The key message, which indicates why this trial is intrinsically related to the aspiration to a new political order is this: that no one in Egypt ought to consider himself above the law. It is an important message after decades of abuses of both political and social /economic rights- a rule by corruption and torture. But it is also a delicate message that to have any force -itself requires adhering to the rule of law. Transitional justice is not simply a domestic issue, at least since the establishment of the norm of crimes against humanity at Nuremberg.
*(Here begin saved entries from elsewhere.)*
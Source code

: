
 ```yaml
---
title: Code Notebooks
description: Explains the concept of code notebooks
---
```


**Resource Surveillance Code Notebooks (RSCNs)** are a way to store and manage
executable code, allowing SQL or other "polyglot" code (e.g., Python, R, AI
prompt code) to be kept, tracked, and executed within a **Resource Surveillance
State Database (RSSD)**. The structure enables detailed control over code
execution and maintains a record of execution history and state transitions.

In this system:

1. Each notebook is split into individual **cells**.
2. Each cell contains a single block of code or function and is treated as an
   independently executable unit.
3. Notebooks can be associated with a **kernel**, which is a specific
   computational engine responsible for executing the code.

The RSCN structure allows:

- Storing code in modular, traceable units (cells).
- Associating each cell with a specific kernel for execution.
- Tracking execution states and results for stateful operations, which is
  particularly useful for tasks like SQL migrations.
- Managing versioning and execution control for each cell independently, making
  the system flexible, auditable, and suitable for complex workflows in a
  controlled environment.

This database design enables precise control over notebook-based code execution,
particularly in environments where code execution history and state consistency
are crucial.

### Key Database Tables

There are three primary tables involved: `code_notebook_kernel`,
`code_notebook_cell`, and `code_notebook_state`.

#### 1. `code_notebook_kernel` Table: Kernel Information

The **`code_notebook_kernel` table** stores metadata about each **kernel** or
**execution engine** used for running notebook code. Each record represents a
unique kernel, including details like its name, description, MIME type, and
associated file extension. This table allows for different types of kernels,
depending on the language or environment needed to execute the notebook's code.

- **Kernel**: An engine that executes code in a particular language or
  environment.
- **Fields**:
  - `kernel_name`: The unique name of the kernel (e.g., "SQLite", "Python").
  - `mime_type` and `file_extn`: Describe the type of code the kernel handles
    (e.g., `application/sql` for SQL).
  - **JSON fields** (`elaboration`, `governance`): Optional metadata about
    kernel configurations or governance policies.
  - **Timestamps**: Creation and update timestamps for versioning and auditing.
International norms were also at play in the post-Cold War trials in the former Czechoslovakia and Hungary, where the offenses including brutal attacks on demonstrators during the 1989 uprisings—and long before in 1956. It is even more true today: for all the demands of the street protestors for vindication, the danger is that this not turn into the hasty trial of Saddam Hussein characterized more by his execution-or the trial in absentia of Ben Ali in nearby Tunisia.
These questions: of what form the trials should take, of what law ought guide the trials, of what penalty–is not purely a matter for Egypt and its current judiciary but rather also a matter of adhering to standards of due process now set out as a matter of international law. For Egypt and other countries in the region are now seeking to join the International Criminal Court. In so doing they have committed to the proposition that accountability in Egypt follow international standards.
Not just Mubarak stands on trial in Cairo today-but the future of the rule of law in Egypt.